Sunk costs can be seen as commitment devices when market entry is considered, and not only as entry barriers that modify the pre-entry conditions as in the classical entry literature (e.g. Dixit, 1980). As in the side payments case, the sunk costs can alter both players’ behavior. Cabral and Ross (2008) present a model where the entrant’s sunk investment softens the incumbent who would otherwise resort to predatory behavior. The sunk investment commits the entrant by making its exit unattractive.
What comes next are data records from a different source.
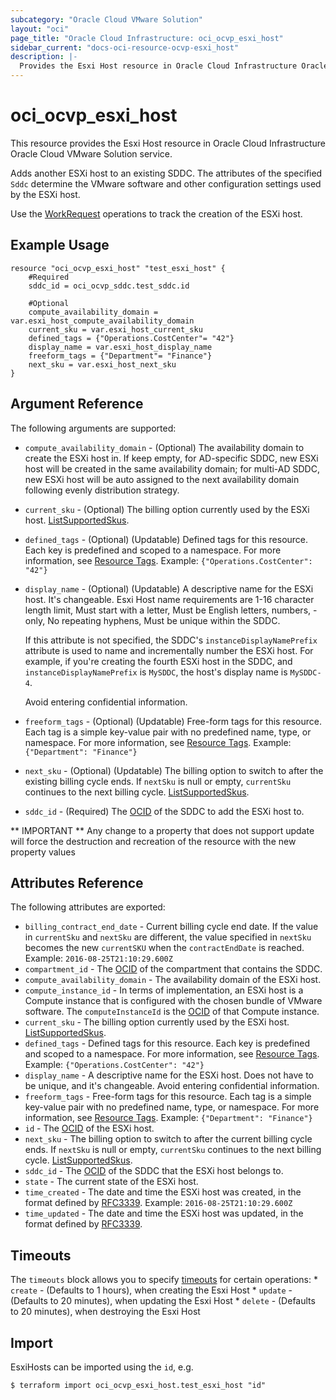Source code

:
 ```yaml
---
subcategory: "Oracle Cloud VMware Solution"
layout: "oci"
page_title: "Oracle Cloud Infrastructure: oci_ocvp_esxi_host"
sidebar_current: "docs-oci-resource-ocvp-esxi_host"
description: |-
  Provides the Esxi Host resource in Oracle Cloud Infrastructure Oracle Cloud VMware Solution service
---
```


# oci_ocvp_esxi_host
This resource provides the Esxi Host resource in Oracle Cloud Infrastructure Oracle Cloud VMware Solution service.

Adds another ESXi host to an existing SDDC. The attributes of the specified
`Sddc` determine the VMware software and other configuration settings used
by the ESXi host.

Use the [WorkRequest](https://docs.cloud.oracle.com/iaas/api/#/en/vmware/20200501/WorkRequest/) operations to track the
creation of the ESXi host.


## Example Usage

```hcl
resource "oci_ocvp_esxi_host" "test_esxi_host" {
	#Required
	sddc_id = oci_ocvp_sddc.test_sddc.id

	#Optional
	compute_availability_domain = var.esxi_host_compute_availability_domain
	current_sku = var.esxi_host_current_sku
	defined_tags = {"Operations.CostCenter"= "42"}
	display_name = var.esxi_host_display_name
	freeform_tags = {"Department"= "Finance"}
	next_sku = var.esxi_host_next_sku
}
```

## Argument Reference

The following arguments are supported:

* `compute_availability_domain` - (Optional) The availability domain to create the ESXi host in. If keep empty, for AD-specific SDDC, new ESXi host will be created in the same availability domain; for multi-AD SDDC, new ESXi host will be auto assigned to the next availability domain following evenly distribution strategy.
* `current_sku` - (Optional) The billing option currently used by the ESXi host. [ListSupportedSkus](https://docs.cloud.oracle.com/iaas/api/#/en/vmware/20200501/SupportedSkuSummary/ListSupportedSkus). 
* `defined_tags` - (Optional) (Updatable) Defined tags for this resource. Each key is predefined and scoped to a namespace. For more information, see [Resource Tags](https://docs.cloud.oracle.com/iaas/Content/General/Concepts/resourcetags.htm).  Example: `{"Operations.CostCenter": "42"}` 
* `display_name` - (Optional) (Updatable) A descriptive name for the ESXi host. It's changeable. Esxi Host name requirements are 1-16 character length limit, Must start with a letter, Must be English letters, numbers, - only, No repeating hyphens, Must be unique within the SDDC.

	If this attribute is not specified, the SDDC's `instanceDisplayNamePrefix` attribute is used to name and incrementally number the ESXi host. For example, if you're creating the fourth ESXi host in the SDDC, and `instanceDisplayNamePrefix` is `MySDDC`, the host's display name is `MySDDC-4`.

	Avoid entering confidential information. 
* `freeform_tags` - (Optional) (Updatable) Free-form tags for this resource. Each tag is a simple key-value pair with no predefined name, type, or namespace. For more information, see [Resource Tags](https://docs.cloud.oracle.com/iaas/Content/General/Concepts/resourcetags.htm).  Example: `{"Department": "Finance"}` 
* `next_sku` - (Optional) (Updatable) The billing option to switch to after the existing billing cycle ends. If `nextSku` is null or empty, `currentSku` continues to the next billing cycle. [ListSupportedSkus](https://docs.cloud.oracle.com/iaas/api/#/en/vmware/20200501/SupportedSkuSummary/ListSupportedSkus). 
* `sddc_id` - (Required) The [OCID](https://docs.cloud.oracle.com/iaas/Content/General/Concepts/identifiers.htm) of the SDDC to add the ESXi host to. 


** IMPORTANT **
Any change to a property that does not support update will force the destruction and recreation of the resource with the new property values

## Attributes Reference

The following attributes are exported:

* `billing_contract_end_date` - Current billing cycle end date. If the value in `currentSku` and `nextSku` are different, the value specified in `nextSku` becomes the new `currentSKU` when the `contractEndDate` is reached. Example: `2016-08-25T21:10:29.600Z` 
* `compartment_id` - The [OCID](https://docs.cloud.oracle.com/iaas/Content/General/Concepts/identifiers.htm) of the compartment that contains the SDDC. 
* `compute_availability_domain` - The availability domain of the ESXi host. 
* `compute_instance_id` - In terms of implementation, an ESXi host is a Compute instance that is configured with the chosen bundle of VMware software. The `computeInstanceId` is the [OCID](https://docs.cloud.oracle.com/iaas/Content/General/Concepts/identifiers.htm) of that Compute instance. 
* `current_sku` - The billing option currently used by the ESXi host. [ListSupportedSkus](https://docs.cloud.oracle.com/iaas/api/#/en/vmware/20200501/SupportedSkuSummary/ListSupportedSkus). 
* `defined_tags` - Defined tags for this resource. Each key is predefined and scoped to a namespace. For more information, see [Resource Tags](https://docs.cloud.oracle.com/iaas/Content/General/Concepts/resourcetags.htm).  Example: `{"Operations.CostCenter": "42"}` 
* `display_name` - A descriptive name for the ESXi host. Does not have to be unique, and it's changeable. Avoid entering confidential information. 
* `freeform_tags` - Free-form tags for this resource. Each tag is a simple key-value pair with no predefined name, type, or namespace. For more information, see [Resource Tags](https://docs.cloud.oracle.com/iaas/Content/General/Concepts/resourcetags.htm).  Example: `{"Department": "Finance"}` 
* `id` - The [OCID](https://docs.cloud.oracle.com/iaas/Content/General/Concepts/identifiers.htm) of the ESXi host. 
* `next_sku` - The billing option to switch to after the current billing cycle ends. If `nextSku` is null or empty, `currentSku` continues to the next billing cycle. [ListSupportedSkus](https://docs.cloud.oracle.com/iaas/api/#/en/vmware/20200501/SupportedSkuSummary/ListSupportedSkus). 
* `sddc_id` - The [OCID](https://docs.cloud.oracle.com/iaas/Content/General/Concepts/identifiers.htm) of the SDDC that the ESXi host belongs to. 
* `state` - The current state of the ESXi host.
* `time_created` - The date and time the ESXi host was created, in the format defined by [RFC3339](https://tools.ietf.org/html/rfc3339).  Example: `2016-08-25T21:10:29.600Z` 
* `time_updated` - The date and time the ESXi host was updated, in the format defined by [RFC3339](https://tools.ietf.org/html/rfc3339). 

## Timeouts

The `timeouts` block allows you to specify [timeouts](https://registry.terraform.io/providers/hashicorp/oci/latest/docs/guides/changing_timeouts) for certain operations:
	* `create` - (Defaults to 1 hours), when creating the Esxi Host
	* `update` - (Defaults to 20 minutes), when updating the Esxi Host
	* `delete` - (Defaults to 20 minutes), when destroying the Esxi Host


## Import

EsxiHosts can be imported using the `id`, e.g.

```
$ terraform import oci_ocvp_esxi_host.test_esxi_host "id"
```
The Bertrand model with homogenous products can be applied to model procurement auctions with supply-side competition. Arozamena and Weinschelbaum (2009) note that sequential price competition arises in procurement auctions when one of the firms has a right of first refusal, i.e. the option to observe the other’s price before submitting own price. Our model could be extended to allow homogenous products and the possibility of bidding for this right—creating a partial commitment—could be explicitly modeled. The option value of partial commitments should provide avenues for future research.